• TASK PROMPT:
Word for word, give again the line holding "Specifies if the NFT contract" and each line after it to the end of the listing below.

───── TASK INPUTS ─────

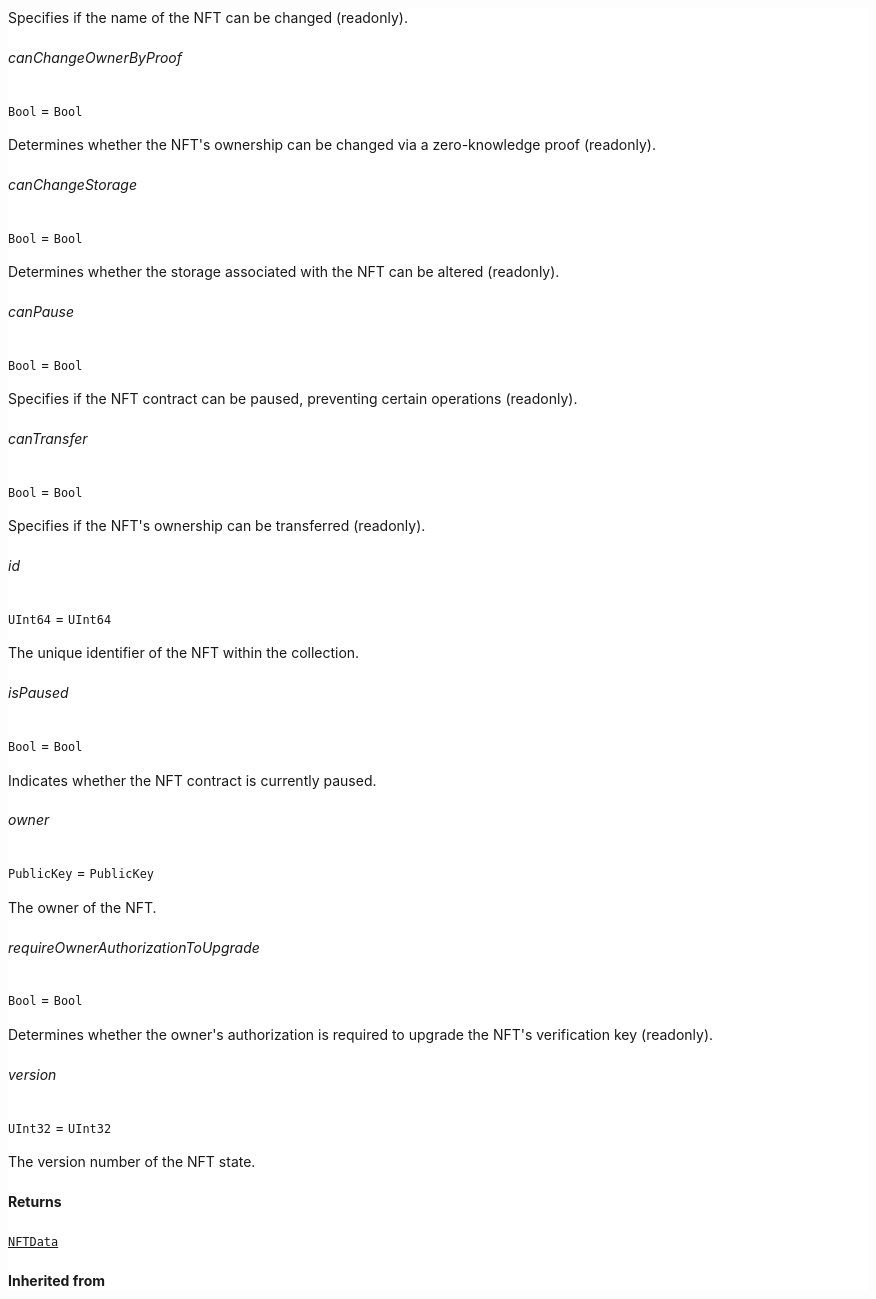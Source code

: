 Specifies if the name of the NFT can be changed (readonly).

###### canChangeOwnerByProof

`Bool` = `Bool`

Determines whether the NFT's ownership can be changed via a zero-knowledge proof (readonly).

###### canChangeStorage

`Bool` = `Bool`

Determines whether the storage associated with the NFT can be altered (readonly).

###### canPause

`Bool` = `Bool`

Specifies if the NFT contract can be paused, preventing certain operations (readonly).

###### canTransfer

`Bool` = `Bool`

Specifies if the NFT's ownership can be transferred (readonly).

###### id

`UInt64` = `UInt64`

The unique identifier of the NFT within the collection.

###### isPaused

`Bool` = `Bool`

Indicates whether the NFT contract is currently paused.

###### owner

`PublicKey` = `PublicKey`

The owner of the NFT.

###### requireOwnerAuthorizationToUpgrade

`Bool` = `Bool`

Determines whether the owner's authorization is required to upgrade the NFT's verification key (readonly).

###### version

`UInt32` = `UInt32`

The version number of the NFT state.

#### Returns

[`NFTData`](nftsrcclassnftdata)

#### Inherited from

─────

• ANSWER FOR THE TASK:
Specifies if the NFT contract can be paused, preventing certain operations (readonly).

###### canTransfer

`Bool` = `Bool`

Specifies if the NFT's ownership can be transferred (readonly).

###### id

`UInt64` = `UInt64`

The unique identifier of the NFT within the collection.

###### isPaused

`Bool` = `Bool`

Indicates whether the NFT contract is currently paused.

###### owner

`PublicKey` = `PublicKey`

The owner of the NFT.

###### requireOwnerAuthorizationToUpgrade

`Bool` = `Bool`

Determines whether the owner's authorization is required to upgrade the NFT's verification key (readonly).

###### version

`UInt32` = `UInt32`

The version number of the NFT state.

#### Returns

[`NFTData`](nftsrcclassnftdata)

#### Inherited from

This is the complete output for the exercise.